*** Supplied data

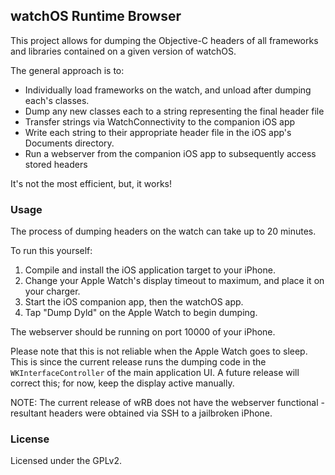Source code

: ## watchOS Runtime Browser

This project allows for dumping the Objective-C headers of all frameworks and libraries contained on a given version of watchOS.

The general approach is to:
- Individually load frameworks on the watch, and unload after dumping each's classes.
- Dump any new classes each to a string representing the final header file
- Transfer strings via WatchConnectivity to the companion iOS app
- Write each string to their appropriate header file in the iOS app's Documents directory.
- Run a webserver from the companion iOS app to subsequently access stored headers

It's not the most efficient, but, it works!

### Usage

The process of dumping headers on the watch can take up to 20 minutes.

To run this yourself:
1. Compile and install the iOS application target to your iPhone.
2. Change your Apple Watch's display timeout to maximum, and place it on your charger.
3. Start the iOS companion app, then the watchOS app.
4. Tap "Dump Dyld" on the Apple Watch to begin dumping.

The webserver should be running on port 10000 of your iPhone.

Please note that this is not reliable when the Apple Watch goes to sleep. This is since the current release runs the dumping code in the `WKInterfaceController` of the main application UI. A future release will correct this; for now, keep the display active manually.

NOTE: The current release of wRB does not have the webserver functional - resultant headers were obtained via SSH to a jailbroken iPhone.

### License

Licensed under the GPLv2.
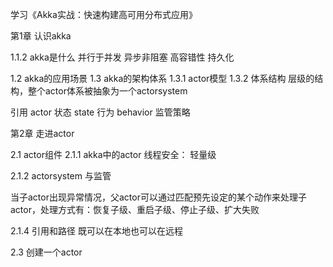 学习《Akka实战：快速构建高可用分布式应用》

第1章 认识akka

1.1.2 akka是什么
并行于并发
异步非阻塞
高容错性
持久化

1.2 akka的应用场景
1.3 akka的架构体系
1.3.1 actor模型
1.3.2 体系结构
层级的结构，整个actor体系被抽象为一个actorsystem

引用 actor
状态 state
行为 behavior
监管策略

第2章 走进actor

2.1 actor组件
2.1.1 akka中的actor
线程安全：
轻量级

2.1.2 actorsystem 与监管

当子actor出现异常情况，父actor可以通过匹配预先设定的某个动作来处理子actor，处理方式有：恢复子级、重启子级、停止子级、扩大失败

2.1.4 引用和路径
既可以在本地也可以在远程

2.3 创建一个actor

******

Instructions for the task:
Write the lines out again exactly, beginning at the one containing "学习《Akka实战：快速构建高可用分布式应用》" and ending with the last line of the entries, but without any pictures.

Written solution:
 学习《Akka实战：快速构建高可用分布式应用》

第1章 认识akka

1.1.2 akka是什么
并行于并发
异步非阻塞
高容错性
持久化

1.2 akka的应用场景
1.3 akka的架构体系
1.3.1 actor模型
1.3.2 体系结构
层级的结构，整个actor体系被抽象为一个actorsystem

引用 actor
状态 state
行为 behavior
监管策略

第2章 走进actor

2.1 actor组件
2.1.1 akka中的actor
线程安全：
轻量级

2.1.2 actorsystem 与监管

当子actor出现异常情况，父actor可以通过匹配预先设定的某个动作来处理子actor，处理方式有：恢复子级、重启子级、停止子级、扩大失败

2.1.4 引用和路径
既可以在本地也可以在远程

2.3 创建一个actor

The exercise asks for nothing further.